Should hydroxychloroquine be used as a COVID-19 treatment?
When former President Donald Trump said that he was taking hydroxychloroquine to prevent getting infected with the COVID-19 virus, people all over the world were a bit confused. Was he really taking hydroxychloroquine, and if so, was there really any scientific evidence that backed his claims that it would help prevent the coronavirus?
It turns out that according to a panel of WHO experts, the drug really had no real effect on deaths or hospitalizations from COVID-19, and it was even reported that it may instead increase the risk of effects from the virus. So what is hydroxychloroquine really used for?
Results from the panel
The WHO panel announced in THE BMJ, the peer-reviewed medical journal, on Tuesday that “the guideline development panel made a strong recommendation against the use of hydroxychloroquine for individuals who do not have covid-19”. They also added that “The panel judged that almost all people would not consider this drug worthwhile”.

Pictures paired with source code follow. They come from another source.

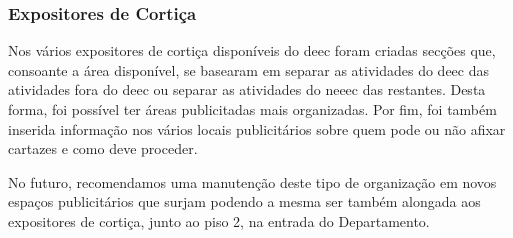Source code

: 
\subsubsection{Expositores de Cortiça}

Nos vários expositores de cortiça disponíveis do \acrshort{deec} foram criadas secções que, consoante a área disponível, se basearam em separar as atividades do \acrshort{deec} das atividades fora do \acrshort{deec} ou separar as atividades do \acrshort{neeec} das restantes. Desta forma, foi possível ter áreas publicitadas mais organizadas. Por fim, foi também inserida informação nos vários locais publicitários sobre quem pode ou não afixar cartazes e como deve proceder.

No futuro, recomendamos uma manutenção deste tipo de organização em novos espaços publicitários que surjam podendo a mesma ser também alongada aos expositores de cortiça, junto ao piso 2, na entrada do Departamento.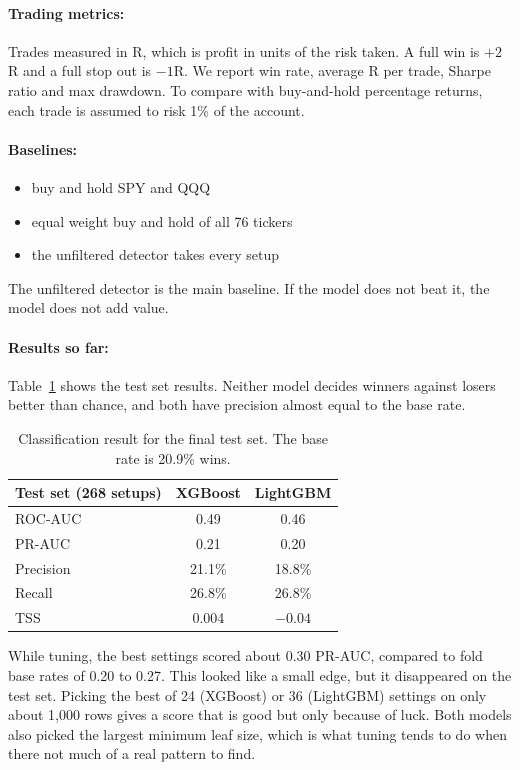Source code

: \documentclass[11pt]{article}
\begin{document}
\paragraph{Trading metrics:} Trades measured in R, which is profit in units of the risk taken. A full win is $+2$R and a full stop out is $-1$R. We report win rate, average R per trade, Sharpe ratio and max drawdown. To compare with buy-and-hold percentage returns, each trade is assumed to risk 1\% of the account.

\paragraph{Baselines:}
\begin{itemize}
  \item buy and hold SPY and QQQ
  \item equal weight buy and hold of all 76 tickers
  \item the unfiltered detector takes every setup
\end{itemize}
The unfiltered detector is the main baseline. If the model does not beat it, the model does not add value.

\paragraph{Results so far:} Table~\ref{tab:test} shows the test set results. Neither model decides winners against losers better than chance, and both have precision almost equal to the base rate.

\begin{table}[t]
  \centering
  \small
  \begin{tabular}{lcc}
    \hline
    \textbf{Test set (268 setups)} & \textbf{XGBoost} & \textbf{LightGBM} \\
    \hline
    ROC-AUC   & 0.49   & 0.46   \\
    PR-AUC    & 0.21   & 0.20   \\
    Precision & 21.1\% & 18.8\% \\
    Recall    & 26.8\% & 26.8\% \\
    TSS       & 0.004  & $-0.04$ \\
    \hline
  \end{tabular}
  \caption{Classification result for the final test set. The base rate is 20.9\% wins.}
  \label{tab:test}
\end{table}

While tuning, the best settings scored about 0.30 PR-AUC, compared to fold base rates of 0.20 to 0.27. This looked like a small edge, but it disappeared on the test set. Picking the best of 24 (XGBoost) or 36 (LightGBM) settings on only about 1,000 rows gives a score that is good but only because of luck. Both models also picked the largest minimum leaf size, which is what tuning tends to do when there not much of a real pattern to find.
\end{document}
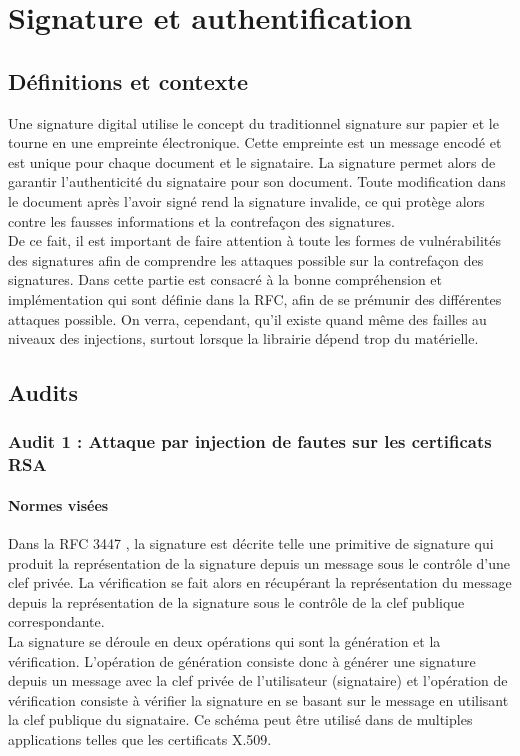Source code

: \chapter{Signature et authentification}
\section{Définitions et contexte}

Une signature digital utilise le concept du traditionnel signature sur papier et le tourne en une empreinte électronique. Cette empreinte est un message encodé et est unique pour chaque document et le signataire. La signature permet alors de garantir l'authenticité du signataire pour son document. Toute modification dans le document après l'avoir signé rend la signature invalide, ce qui protège alors contre les fausses informations et la contrefaçon des signatures.\\

De ce fait, il est important de faire attention à toute les formes de vulnérabilités des signatures afin de comprendre les attaques possible sur la contrefaçon des signatures. Dans cette partie est consacré à la bonne compréhension et implémentation qui sont définie dans la RFC, afin de se prémunir des différentes attaques possible. On verra, cependant, qu'il existe quand même des failles au niveaux des injections, surtout lorsque la librairie dépend trop du matérielle. 


\section{Audits}
	\subsection{Audit 1 : Attaque par injection de fautes sur les certificats RSA}
		\subsubsection{Normes visées}
Dans la RFC 3447 \cite{rfc3447}, la signature est décrite telle une primitive de signature qui produit la représentation de la signature depuis un message sous le contrôle d'une clef privée. La vérification se fait alors en récupérant la représentation du message depuis la représentation de la signature sous le contrôle de la clef publique correspondante.\\

La signature se déroule en  deux opérations qui sont la génération et la vérification. L'opération de génération consiste donc à générer une signature depuis un message avec la clef privée de l'utilisateur (signataire) et l'opération de vérification consiste à vérifier la signature en se basant sur le message en utilisant la clef publique du signataire. 
Ce schéma peut être utilisé dans de multiples applications telles que les certificats X.509.\\



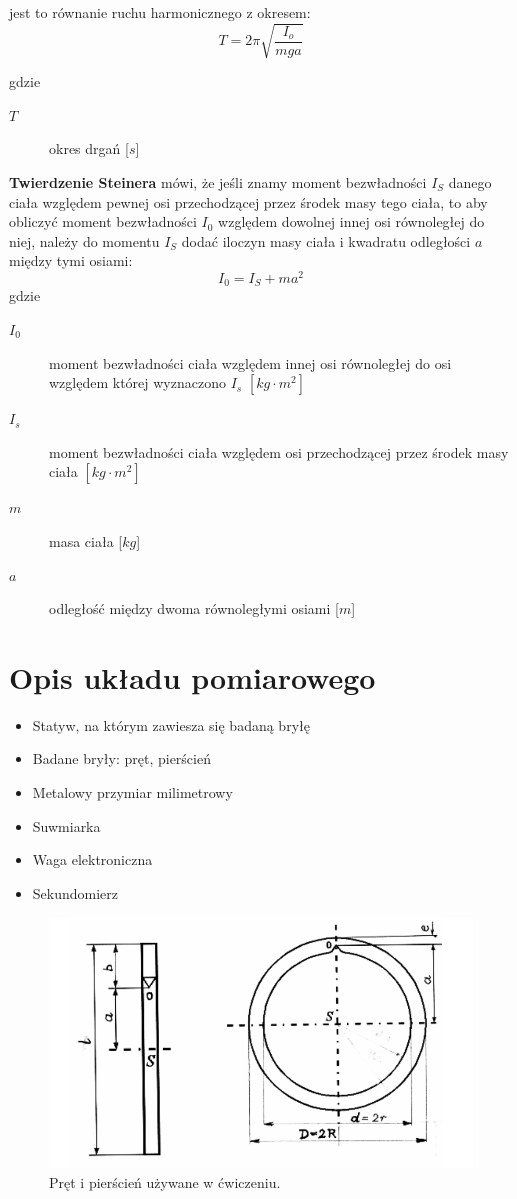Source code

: \documentclass[a4paper,11pt]{article}
\begin{document}
jest to równanie ruchu harmonicznego z okresem:
\begin{equation}
T=2\pi\sqrt{\frac{I_{o}}{mga}}
\end{equation}

gdzie 
\begin{description}
\item [$T$] okres drgań [$s$]
\end{description}

\textbf{Twierdzenie Steinera} mówi, że jeśli znamy moment bezwładności $I_{S}$ danego ciała względem pewnej osi przechodzącej przez środek masy tego ciała, to aby obliczyć moment bezwładności $I_{0}$ względem dowolnej innej osi równoległej do niej, należy do momentu $I_{S}$ dodać iloczyn masy ciała i kwadratu odległości $a$ między tymi osiami:
\begin{equation}
I_{0}=I_{S}+ma^{2}
\end{equation}
gdzie
\begin{description}
\item [$I_{0}$] moment bezwładności ciała względem innej osi równoległej do osi względem której wyznaczono $I_{s}$ $\left[ kg \cdot m^{2} \right]$
\item [$I_{s}$] moment bezwładności ciała względem osi przechodzącej przez środek masy ciała $\left[ kg \cdot m^{2}\right]$
\item [$m$] masa ciała [$kg$]
\item [$a$] odległość między dwoma równoległymi osiami [$m$]
\end{description}

\section{Opis układu pomiarowego}

\begin{itemize}
\item Statyw, na którym zawiesza się badaną bryłę
\item Badane bryły: pręt, pierścień
\item Metalowy przymiar milimetrowy
\item Suwmiarka
\item Waga elektroniczna
\item Sekundomierz
\end{itemize}

\begin{figure}[ht]
\caption{Pręt i pierścień używane w ćwiczeniu.}
\label{rys:1}
\centering
\includegraphics[width=0.7\linewidth]{./schemat}
\end{figure}
\end{document}
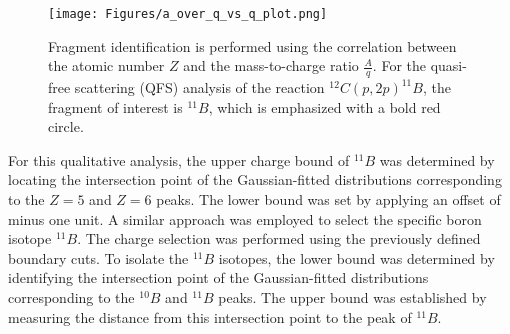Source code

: \begin{figure}[htpb]
    \centering
    \texttt{[image: Figures/a\_over\_q\_vs\_q\_plot.png]}
    \caption{
	Fragment identification is performed using the correlation between the atomic number $Z$ and the mass-to-charge ratio $\frac{A}{q}$. For the quasi-free scattering (QFS) analysis of the reaction $^{12}C(p,2p)^{11}B$, the fragment of interest is $^{11}B$, which is emphasized with a bold red circle.
    }
    \label{fig:a_q_vs_q}
\end{figure}
For this qualitative analysis, the upper charge bound of $^{11}B$ was determined by locating the intersection point of the Gaussian-fitted distributions corresponding to the $Z=5$ and $Z=6$ peaks. The lower bound was set by applying an offset of minus one unit.\newline
A similar approach was employed to select the specific boron isotope $^{11}B$. The charge selection was performed using the previously defined boundary cuts. To isolate the $^{11}B$ isotopes, the lower bound was determined by identifying the intersection point of the Gaussian-fitted distributions corresponding to the $^{10}B$ and $^{11}B$ peaks. The upper bound was established by measuring the distance from this intersection point to the peak of $^{11}B$.

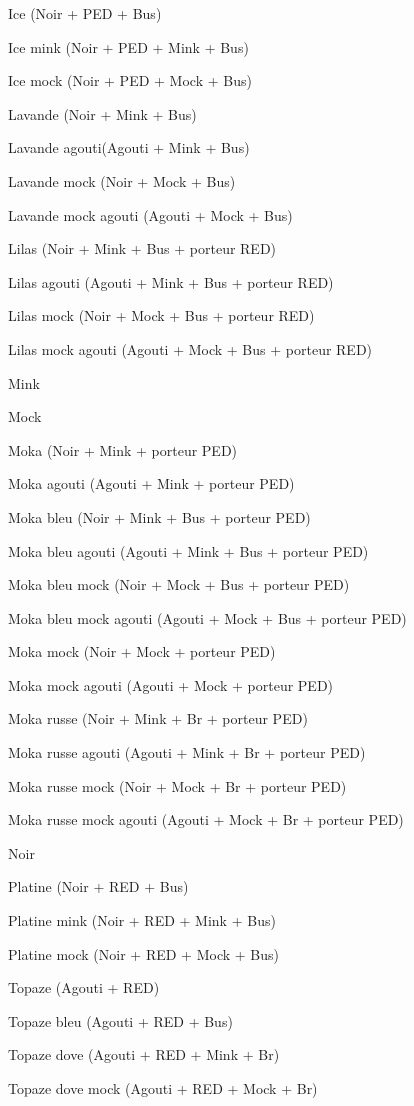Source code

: \documentclass[a4paper,10pt]{article}
\begin{document}
Ice (Noir + PED + Bus)
 
Ice mink (Noir + PED + Mink + Bus)
 
Ice mock (Noir + PED + Mock + Bus)
 
Lavande (Noir + Mink + Bus)
 
Lavande agouti(Agouti + Mink + Bus)
 
Lavande mock (Noir + Mock + Bus)
 
Lavande mock agouti (Agouti + Mock + Bus)
 
Lilas (Noir + Mink + Bus + porteur RED)
 
Lilas agouti (Agouti + Mink + Bus +   porteur RED)
 
Lilas mock (Noir + Mock + Bus + porteur RED)

Lilas mock agouti (Agouti + Mock + Bus + porteur RED)
 
Mink
 
Mock
 
Moka (Noir + Mink + porteur PED)
 
Moka agouti (Agouti + Mink + porteur   PED)
 
Moka bleu (Noir + Mink + Bus + porteur   PED)
 
Moka bleu agouti (Agouti + Mink + Bus +   porteur PED)
 
Moka bleu mock (Noir + Mock + Bus + porteur PED)
 
Moka bleu mock agouti (Agouti + Mock +   Bus + porteur PED)
 
Moka mock (Noir + Mock + porteur PED)
 
Moka mock agouti (Agouti + Mock +   porteur PED)
 
Moka russe (Noir + Mink + Br + porteur  PED)
 
Moka russe agouti (Agouti + Mink + Br +  porteur PED)
 
Moka russe mock (Noir + Mock + Br + porteur PED)
 
Moka russe mock agouti (Agouti + Mock +  Br + porteur PED)
 
Noir
 
Platine (Noir + RED + Bus)
 
Platine mink (Noir + RED + Mink + Bus)
 
Platine mock (Noir + RED + Mock + Bus)
 
Topaze (Agouti + RED)
 
Topaze bleu (Agouti + RED + Bus)
 
Topaze dove (Agouti + RED + Mink + Br)
 
Topaze dove mock (Agouti + RED + Mock + Br)
 
\end{document}
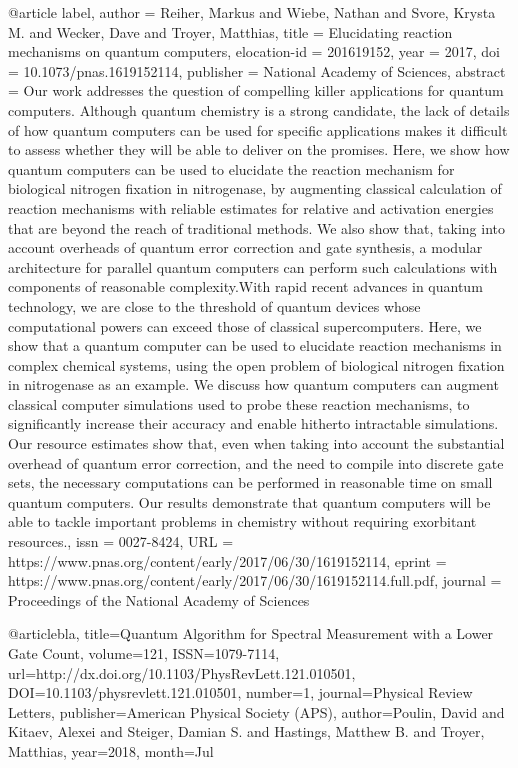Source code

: @article {label,
	author = {Reiher, Markus and Wiebe, Nathan and Svore, Krysta M. and Wecker, Dave and Troyer, Matthias},
	title = {Elucidating reaction mechanisms on quantum computers},
	elocation-id = {201619152},
	year = {2017},
	doi = {10.1073/pnas.1619152114},
	publisher = {National Academy of Sciences},
	abstract = {Our work addresses the question of compelling killer applications for quantum computers. Although quantum chemistry is a strong candidate, the lack of details of how quantum computers can be used for specific applications makes it difficult to assess whether they will be able to deliver on the promises. Here, we show how quantum computers can be used to elucidate the reaction mechanism for biological nitrogen fixation in nitrogenase, by augmenting classical calculation of reaction mechanisms with reliable estimates for relative and activation energies that are beyond the reach of traditional methods. We also show that, taking into account overheads of quantum error correction and gate synthesis, a modular architecture for parallel quantum computers can perform such calculations with components of reasonable complexity.With rapid recent advances in quantum technology, we are close to the threshold of quantum devices whose computational powers can exceed those of classical supercomputers. Here, we show that a quantum computer can be used to elucidate reaction mechanisms in complex chemical systems, using the open problem of biological nitrogen fixation in nitrogenase as an example. We discuss how quantum computers can augment classical computer simulations used to probe these reaction mechanisms, to significantly increase their accuracy and enable hitherto intractable simulations. Our resource estimates show that, even when taking into account the substantial overhead of quantum error correction, and the need to compile into discrete gate sets, the necessary computations can be performed in reasonable time on small quantum computers. Our results demonstrate that quantum computers will be able to tackle important problems in chemistry without requiring exorbitant resources.},
	issn = {0027-8424},
	URL = {https://www.pnas.org/content/early/2017/06/30/1619152114},
	eprint = {https://www.pnas.org/content/early/2017/06/30/1619152114.full.pdf},
	journal = {Proceedings of the National Academy of Sciences}
}

@article{bla,
   title={Quantum Algorithm for Spectral Measurement with a Lower Gate Count},
   volume={121},
   ISSN={1079-7114},
   url={http://dx.doi.org/10.1103/PhysRevLett.121.010501},
   DOI={10.1103/physrevlett.121.010501},
   number={1},
   journal={Physical Review Letters},
   publisher={American Physical Society (APS)},
   author={Poulin, David and Kitaev, Alexei and Steiger, Damian S. and Hastings, Matthew B. and Troyer, Matthias},
   year={2018},
   month={Jul}
}

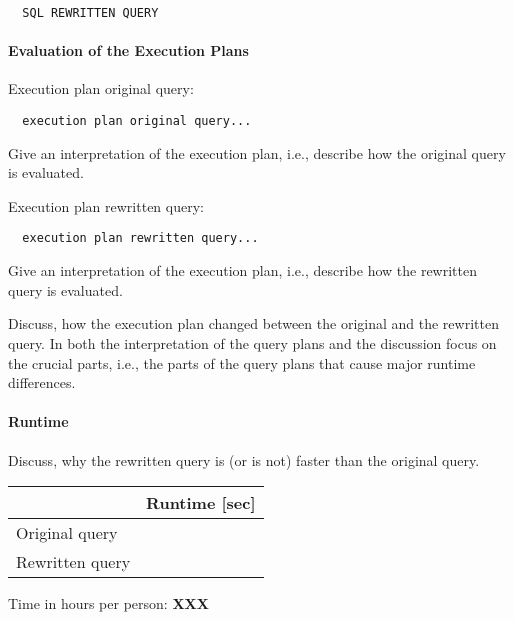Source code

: \documentclass[11pt]{scrartcl}
\begin{document}
{\small
\begin{verbatim}
  SQL REWRITTEN QUERY
\end{verbatim}
}

\paragraph{Evaluation of the Execution Plans}

Execution plan original query:

\begin{verbatim}
  execution plan original query...
\end{verbatim}

Give an interpretation of the execution plan, i.e., describe how the
original query is evaluated.

Execution plan rewritten query:

\begin{verbatim}
  execution plan rewritten query...
\end{verbatim}

Give an interpretation of the execution plan, i.e., describe how the
rewritten query is evaluated.

Discuss, how the execution plan changed between the original and the
rewritten query. In both the interpretation of the query plans and the
discussion focus on the crucial parts, i.e., the parts of the query
plans that cause major runtime differences.

\paragraph{Runtime} Discuss, why the rewritten query is (or is not)
faster than the original query.


\begin{table}[H]
  \begin{tabular}{l|r}
    & Runtime [sec] \\
   \hline
    Original query & \\
    Rewritten query & \\
  \end{tabular}
\end{table}


  Time in hours per person: {\bf XXX}
\end{document}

This evidence was gathered after six randomized control trials which included over 6,000 individuals, some that had known exposure to the virus and some who didn’t. The WHO panel also emphasized that hydroxychloroquine will no longer be used for research priority and researchers should turn their focus to other potential preventive drugs.
The WHO panel also pointed out that there were more than eighty more planned trials to further research if hydroxychloroquine should be used for prevention or treatment of COVID-19, and that at least 100,000 participants had signed up for the research, but they strongly advised against the research because they believed it would be a waste of time and efforts should be refocused elsewhere in treating the virus.
Uses for hydroxychloroquine
So what is hydroxychloroquine actually used for? CBS News stated that the drug is mainly used to treat conditions such as malaria, lupus, and rheumatoid arthritis. Although the Food and Drug Administration had initially authorized the drug for emergency use last March, it ended up withdrawing the issue for emergency use authorization in June.
The Food and Drug Administration ended up confirming that the drug is “unlikely to be effective in treating COVID-19 for the authorized uses”. Federal regulators have also warned numerous times that hydroxychloroquine should not be used for any type of treatment outside of hospitals & formal studies because of some pretty serious side effects such as heart rhythm problems.
According to CBS News, researchers noted that hydroxychloroquine may cause damage to other organs as well as leading to the serious side effects of altering the heartbeat in ways that may lead to death. Another study done by scientists in Brazil was halted after it proved that chloroquine, an older drug similar to hydroxychloroquine, gave one-quarter of participants heart rhythm problems.
The promotion of this drug was something that Trump and his team had once strongly supported. Back in May, Donald Trump announced that he had been taking hydroxychloroquine along with zinc and Vitamin C to protect him from the virus. He mentioned that he had been taking a pill per day for over a week, and “I’m still here”.
He strongly recommended that hydroxychloroquine should be used for preventing the coronavirus by saying “I hear good things about the drug”, and later in a tweet in March, before he ended up being banned from Twitter, the former President claimed that it had a “real chance to be one of the biggest game changers in the history of medicine”.
However, Donald Trump ended up testing positive for COVID-19 last October, and ended up receiving an unauthorized monoclonal antibody treatment to recover from the illness at Walter Reed Medical Center.